Data records
------------------------------

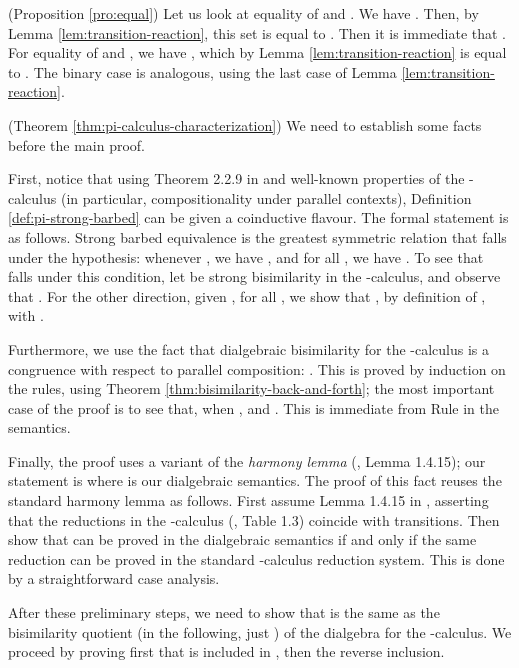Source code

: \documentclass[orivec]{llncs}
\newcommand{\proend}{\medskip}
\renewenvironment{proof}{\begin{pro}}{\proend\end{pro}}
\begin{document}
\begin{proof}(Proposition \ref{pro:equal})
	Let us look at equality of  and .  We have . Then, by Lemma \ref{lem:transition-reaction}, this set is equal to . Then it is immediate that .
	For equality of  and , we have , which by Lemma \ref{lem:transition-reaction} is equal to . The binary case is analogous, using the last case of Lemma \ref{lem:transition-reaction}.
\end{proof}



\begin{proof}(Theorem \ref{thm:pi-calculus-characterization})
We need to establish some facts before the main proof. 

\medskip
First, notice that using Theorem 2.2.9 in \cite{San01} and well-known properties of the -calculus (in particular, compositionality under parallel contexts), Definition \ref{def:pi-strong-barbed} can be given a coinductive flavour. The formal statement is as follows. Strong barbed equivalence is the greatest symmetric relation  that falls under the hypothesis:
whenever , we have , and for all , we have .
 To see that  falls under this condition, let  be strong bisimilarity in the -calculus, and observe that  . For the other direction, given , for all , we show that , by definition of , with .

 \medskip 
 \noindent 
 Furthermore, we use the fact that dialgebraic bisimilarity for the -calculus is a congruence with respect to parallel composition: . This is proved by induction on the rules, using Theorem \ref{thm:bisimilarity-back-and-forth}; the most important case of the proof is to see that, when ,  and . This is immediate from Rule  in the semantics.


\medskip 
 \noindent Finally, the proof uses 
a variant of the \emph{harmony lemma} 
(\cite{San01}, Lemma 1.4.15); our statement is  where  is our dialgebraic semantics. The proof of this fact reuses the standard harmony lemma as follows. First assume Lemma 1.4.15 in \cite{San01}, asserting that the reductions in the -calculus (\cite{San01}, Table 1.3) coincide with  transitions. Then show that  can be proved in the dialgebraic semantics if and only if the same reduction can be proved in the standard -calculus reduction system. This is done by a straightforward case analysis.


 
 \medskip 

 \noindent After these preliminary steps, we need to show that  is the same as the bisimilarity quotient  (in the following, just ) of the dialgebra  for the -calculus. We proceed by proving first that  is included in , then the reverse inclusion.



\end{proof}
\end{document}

------------------------------

● INSTRUCTIONS FOR THE TASK
Retype all the entries exactly; drop the pictures.

● REPLY TO THE TASK
Source code

: \documentclass[orivec]{llncs}
\newcommand{\proend}{\medskip}
\renewenvironment{proof}{\begin{pro}}{\proend\end{pro}}
\begin{document}
\begin{proof}(Proposition \ref{pro:equal})
	Let us look at equality of  and .  We have . Then, by Lemma \ref{lem:transition-reaction}, this set is equal to . Then it is immediate that .
	For equality of  and , we have , which by Lemma \ref{lem:transition-reaction} is equal to . The binary case is analogous, using the last case of Lemma \ref{lem:transition-reaction}.
\end{proof}



\begin{proof}(Theorem \ref{thm:pi-calculus-characterization})
We need to establish some facts before the main proof. 

\medskip
First, notice that using Theorem 2.2.9 in \cite{San01} and well-known properties of the -calculus (in particular, compositionality under parallel contexts), Definition \ref{def:pi-strong-barbed} can be given a coinductive flavour. The formal statement is as follows. Strong barbed equivalence is the greatest symmetric relation  that falls under the hypothesis:
whenever , we have , and for all , we have .
 To see that  falls under this condition, let  be strong bisimilarity in the -calculus, and observe that  . For the other direction, given , for all , we show that , by definition of , with .

 \medskip 
 \noindent 
 Furthermore, we use the fact that dialgebraic bisimilarity for the -calculus is a congruence with respect to parallel composition: . This is proved by induction on the rules, using Theorem \ref{thm:bisimilarity-back-and-forth}; the most important case of the proof is to see that, when ,  and . This is immediate from Rule  in the semantics.


\medskip 
 \noindent Finally, the proof uses 
a variant of the \emph{harmony lemma} 
(\cite{San01}, Lemma 1.4.15); our statement is  where  is our dialgebraic semantics. The proof of this fact reuses the standard harmony lemma as follows. First assume Lemma 1.4.15 in \cite{San01}, asserting that the reductions in the -calculus (\cite{San01}, Table 1.3) coincide with  transitions. Then show that  can be proved in the dialgebraic semantics if and only if the same reduction can be proved in the standard -calculus reduction system. This is done by a straightforward case analysis.


 
 \medskip 

 \noindent After these preliminary steps, we need to show that  is the same as the bisimilarity quotient  (in the following, just ) of the dialgebra  for the -calculus. We proceed by proving first that  is included in , then the reverse inclusion.



\end{proof}
\end{document}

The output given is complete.